» Task directions
What you write must match exactly the lines from the one with "is the product" through the last line of the material below.

━━━

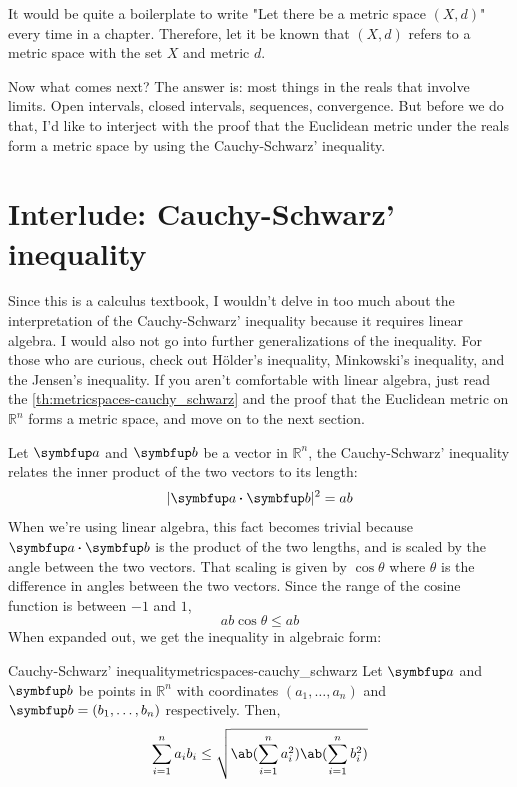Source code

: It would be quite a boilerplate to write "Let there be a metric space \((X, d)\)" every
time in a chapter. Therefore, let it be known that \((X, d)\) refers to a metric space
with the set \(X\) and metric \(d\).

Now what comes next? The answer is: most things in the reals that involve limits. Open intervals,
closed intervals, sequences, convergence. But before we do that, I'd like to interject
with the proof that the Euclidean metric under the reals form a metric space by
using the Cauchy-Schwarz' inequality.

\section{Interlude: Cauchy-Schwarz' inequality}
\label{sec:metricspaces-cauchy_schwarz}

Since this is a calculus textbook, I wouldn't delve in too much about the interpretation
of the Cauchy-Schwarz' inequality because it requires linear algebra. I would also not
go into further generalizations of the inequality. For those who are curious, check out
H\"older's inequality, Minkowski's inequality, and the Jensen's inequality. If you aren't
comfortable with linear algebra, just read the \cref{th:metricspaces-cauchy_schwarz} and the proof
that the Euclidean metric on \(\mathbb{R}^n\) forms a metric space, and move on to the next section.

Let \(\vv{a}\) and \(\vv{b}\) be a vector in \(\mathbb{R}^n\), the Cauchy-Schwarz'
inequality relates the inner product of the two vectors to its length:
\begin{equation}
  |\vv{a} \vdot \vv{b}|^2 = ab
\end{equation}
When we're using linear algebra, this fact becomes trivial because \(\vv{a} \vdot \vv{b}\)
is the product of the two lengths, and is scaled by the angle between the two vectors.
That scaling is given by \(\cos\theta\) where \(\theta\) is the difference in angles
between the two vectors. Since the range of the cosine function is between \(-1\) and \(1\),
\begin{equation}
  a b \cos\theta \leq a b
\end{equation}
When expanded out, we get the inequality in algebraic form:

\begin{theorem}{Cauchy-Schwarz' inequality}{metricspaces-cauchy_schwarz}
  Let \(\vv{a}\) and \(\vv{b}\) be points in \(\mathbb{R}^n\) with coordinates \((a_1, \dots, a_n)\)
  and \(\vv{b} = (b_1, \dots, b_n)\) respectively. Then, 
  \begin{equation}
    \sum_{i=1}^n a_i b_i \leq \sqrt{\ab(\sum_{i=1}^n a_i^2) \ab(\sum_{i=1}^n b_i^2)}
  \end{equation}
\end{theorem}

━━━

» Answer to the problem
is the product of the two lengths, and is scaled by the angle between the two vectors.
That scaling is given by \(\cos\theta\) where \(\theta\) is the difference in angles
between the two vectors. Since the range of the cosine function is between \(-1\) and \(1\),
\begin{equation}
  a b \cos\theta \leq a b
\end{equation}
When expanded out, we get the inequality in algebraic form:

\begin{theorem}{Cauchy-Schwarz' inequality}{metricspaces-cauchy_schwarz}
  Let \(\vv{a}\) and \(\vv{b}\) be points in \(\mathbb{R}^n\) with coordinates \((a_1, \dots, a_n)\)
  and \(\vv{b} = (b_1, \dots, b_n)\) respectively. Then, 
  \begin{equation}
    \sum_{i=1}^n a_i b_i \leq \sqrt{\ab(\sum_{i=1}^n a_i^2) \ab(\sum_{i=1}^n b_i^2)}
  \end{equation}
\end{theorem}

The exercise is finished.